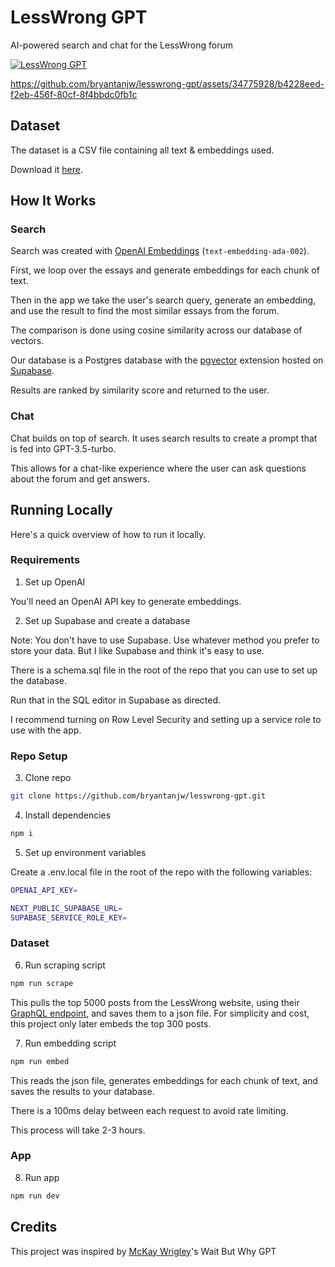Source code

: # LessWrong GPT

AI-powered search and chat for the LessWrong forum

[![LessWrong GPT](./public/lw.png)](https://lesswrong.com/)


https://github.com/bryantanjw/lesswrong-gpt/assets/34775928/b4228eed-f2eb-456f-80cf-8f4bbdc0fb1c


## Dataset

The dataset is a CSV file containing all text & embeddings used.

Download it [here](https://drive.google.com/file/d/1FXYg5TlY6-oMFeCMS0nOsZi7YJjXLBKa/view?usp=sharing).

## How It Works

### Search

Search was created with [OpenAI Embeddings](https://platform.openai.com/docs/guides/embeddings) (`text-embedding-ada-002`).

First, we loop over the essays and generate embeddings for each chunk of text.

Then in the app we take the user's search query, generate an embedding, and use the result to find the most similar essays from the forum.

The comparison is done using cosine similarity across our database of vectors.

Our database is a Postgres database with the [pgvector](https://github.com/pgvector/pgvector) extension hosted on [Supabase](https://supabase.com/).

Results are ranked by similarity score and returned to the user.

### Chat

Chat builds on top of search. It uses search results to create a prompt that is fed into GPT-3.5-turbo.

This allows for a chat-like experience where the user can ask questions about the forum and get answers.

## Running Locally

Here's a quick overview of how to run it locally.

### Requirements

1. Set up OpenAI

You'll need an OpenAI API key to generate embeddings.

2. Set up Supabase and create a database

Note: You don't have to use Supabase. Use whatever method you prefer to store your data. But I like Supabase and think it's easy to use.

There is a schema.sql file in the root of the repo that you can use to set up the database.

Run that in the SQL editor in Supabase as directed.

I recommend turning on Row Level Security and setting up a service role to use with the app.

### Repo Setup

3. Clone repo

```bash
git clone https://github.com/bryantanjw/lesswrong-gpt.git
```

4. Install dependencies

```bash
npm i
```

5. Set up environment variables

Create a .env.local file in the root of the repo with the following variables:

```bash
OPENAI_API_KEY=

NEXT_PUBLIC_SUPABASE_URL=
SUPABASE_SERVICE_ROLE_KEY=
```

### Dataset

6. Run scraping script

```bash
npm run scrape
```

This pulls the top 5000 posts from the LessWrong website, using their [GraphQL endpoint](https://www.lesswrong.com/graphiql), and saves them to a json file. For simplicity and cost, this project only later embeds the top 300 posts.

7. Run embedding script

```bash
npm run embed
```

This reads the json file, generates embeddings for each chunk of text, and saves the results to your database.

There is a 100ms delay between each request to avoid rate limiting.

This process will take 2-3 hours.

### App

8. Run app

```bash
npm run dev
```

## Credits

This project was inspired by [McKay Wrigley](https://twitter.com/mckaywrigley)'s Wait But Why GPT
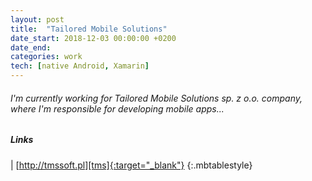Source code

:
 ```yaml
---
layout: post
title:  "Tailored Mobile Solutions"
date_start: 2018-12-03 00:00:00 +0200
date_end:
categories: work
tech: [native Android, Xamarin]
---
```

###### I'm currently working for Tailored Mobile Solutions sp. z o.o. company, where I'm responsible for developing mobile apps...

##### Links

<a href="http://tmssoft.pl" target="_blank"><i class="fa fa-link fa-3x" style="color: black"></i></a> | [http://tmssoft.pl][tms]{:target="_blank"}
{:.mbtablestyle}

[//]: links:
[tms]: http://tmssoft.pl
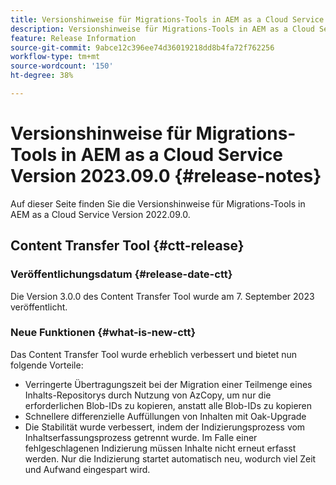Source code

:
 ```yaml
---
title: Versionshinweise für Migrations-Tools in AEM as a Cloud Service Version 2023.09.0
description: Versionshinweise für Migrations-Tools in AEM as a Cloud Service Version 2022.09.0
feature: Release Information
source-git-commit: 9abce12c396ee74d36019218dd8b4fa72f762256
workflow-type: tm+mt
source-wordcount: '150'
ht-degree: 38%

---
```


# Versionshinweise für Migrations-Tools in AEM as a Cloud Service Version 2023.09.0 {#release-notes}

Auf dieser Seite finden Sie die Versionshinweise für Migrations-Tools in AEM as a Cloud Service Version 2022.09.0.

## Content Transfer Tool {#ctt-release}

### Veröffentlichungsdatum {#release-date-ctt}

Die Version 3.0.0 des Content Transfer Tool wurde am 7. September 2023 veröffentlicht.

### Neue Funktionen {#what-is-new-ctt}

Das Content Transfer Tool wurde erheblich verbessert und bietet nun folgende Vorteile:
* Verringerte Übertragungszeit bei der Migration einer Teilmenge eines Inhalts-Repositorys durch Nutzung von AzCopy, um nur die erforderlichen Blob-IDs zu kopieren, anstatt alle Blob-IDs zu kopieren
* Schnellere differenzielle Auffüllungen von Inhalten mit Oak-Upgrade
* Die Stabilität wurde verbessert, indem der Indizierungsprozess vom Inhaltserfassungsprozess getrennt wurde. Im Falle einer fehlgeschlagenen Indizierung müssen Inhalte nicht erneut erfasst werden. Nur die Indizierung startet automatisch neu, wodurch viel Zeit und Aufwand eingespart wird.



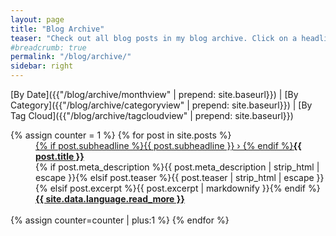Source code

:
 ```yaml
---
layout: page
title: "Blog Archive"
teaser: "Check out all blog posts in my blog archive. Click on a headline to read the excerpt."
#breadcrumb: true
permalink: "/blog/archive/"
sidebar: right
---
```

[By Date]({{"/blog/archive/monthview" | prepend: site.baseurl}}) | [By Category]({{"/blog/archive/categoryview" | prepend: site.baseurl}}) | [By Tag Cloud]({{"/blog/archive/tagcloudview" | prepend: site.baseurl}})


<dl class="accordion" data-accordion>
	{% assign counter = 1 %}
	{% for post in site.posts %}
	<dd class="accordion-navigation">
	<a href="#panel{{ counter }}"><span class="iconfont"></span> {% if post.subheadline %}{{ post.subheadline }} › {% endif %}<strong>{{ post.title }}</strong></a>
		<div id="panel{{ counter }}" class="content">
			{% if post.meta_description %}{{ post.meta_description | strip_html | escape }}{% elsif post.teaser %}{{ post.teaser | strip_html | escape }}{% elsif post.excerpt %}{{ post.excerpt | markdownify }}{% endif %}
			<a href="{{ site.baseurl }}{{ post.url }}" title="Read {{ post.title | escape_once }}"><strong>{{ site.data.language.read_more }}</strong></a><br><br>
		</div>
	</dd>
	{% assign counter=counter | plus:1 %}
	{% endfor %}
</dl>
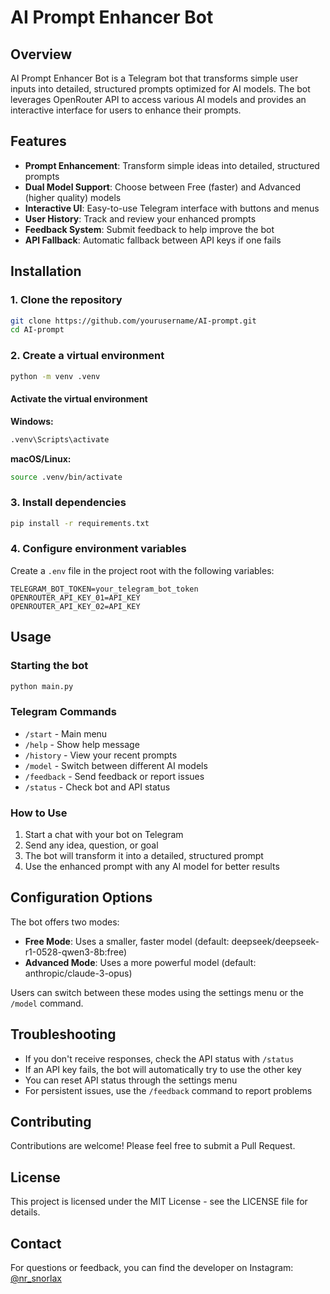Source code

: # AI Prompt Enhancer Bot

## Overview

AI Prompt Enhancer Bot is a Telegram bot that transforms simple user inputs into detailed, structured prompts optimized for AI models. The bot leverages OpenRouter API to access various AI models and provides an interactive interface for users to enhance their prompts.

## Features

- **Prompt Enhancement**: Transform simple ideas into detailed, structured prompts
- **Dual Model Support**: Choose between Free (faster) and Advanced (higher quality) models
- **Interactive UI**: Easy-to-use Telegram interface with buttons and menus
- **User History**: Track and review your enhanced prompts
- **Feedback System**: Submit feedback to help improve the bot
- **API Fallback**: Automatic fallback between API keys if one fails


## Installation

### 1. Clone the repository

```bash
git clone https://github.com/yourusername/AI-prompt.git
cd AI-prompt
```

### 2. Create a virtual environment

```bash
python -m venv .venv
```

#### Activate the virtual environment

**Windows:**
```bash
.venv\Scripts\activate
```

**macOS/Linux:**
```bash
source .venv/bin/activate
```

### 3. Install dependencies

```bash
pip install -r requirements.txt
```

### 4. Configure environment variables

Create a `.env` file in the project root with the following variables:

```
TELEGRAM_BOT_TOKEN=your_telegram_bot_token
OPENROUTER_API_KEY_01=API_KEY
OPENROUTER_API_KEY_02=API_KEY
```


## Usage

### Starting the bot

```bash
python main.py
```

### Telegram Commands

- `/start` - Main menu
- `/help` - Show help message
- `/history` - View your recent prompts
- `/model` - Switch between different AI models
- `/feedback` - Send feedback or report issues
- `/status` - Check bot and API status

### How to Use

1. Start a chat with your bot on Telegram
2. Send any idea, question, or goal
3. The bot will transform it into a detailed, structured prompt
4. Use the enhanced prompt with any AI model for better results

## Configuration Options

The bot offers two modes:

- **Free Mode**: Uses a smaller, faster model (default: deepseek/deepseek-r1-0528-qwen3-8b:free)
- **Advanced Mode**: Uses a more powerful model (default: anthropic/claude-3-opus)

Users can switch between these modes using the settings menu or the `/model` command.

## Troubleshooting

- If you don't receive responses, check the API status with `/status`
- If an API key fails, the bot will automatically try to use the other key
- You can reset API status through the settings menu
- For persistent issues, use the `/feedback` command to report problems

## Contributing

Contributions are welcome! Please feel free to submit a Pull Request.

## License

This project is licensed under the MIT License - see the LICENSE file for details.

## Contact

For questions or feedback, you can find the developer on Instagram: [@nr_snorlax](https://www.instagram.com/nr_snorlax/)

What is being asked
Once the line containing "Search was created" has been copied, stop; everything from the first line of the data up to it must be copied exactly, without pictures.

Answer box
Source code

: # LessWrong GPT

AI-powered search and chat for the LessWrong forum

[![LessWrong GPT](./public/lw.png)](https://lesswrong.com/)


https://github.com/bryantanjw/lesswrong-gpt/assets/34775928/b4228eed-f2eb-456f-80cf-8f4bbdc0fb1c


## Dataset

The dataset is a CSV file containing all text & embeddings used.

Download it [here](https://drive.google.com/file/d/1FXYg5TlY6-oMFeCMS0nOsZi7YJjXLBKa/view?usp=sharing).

## How It Works

### Search

Search was created with [OpenAI Embeddings](https://platform.openai.com/docs/guides/embeddings) (`text-embedding-ada-002`).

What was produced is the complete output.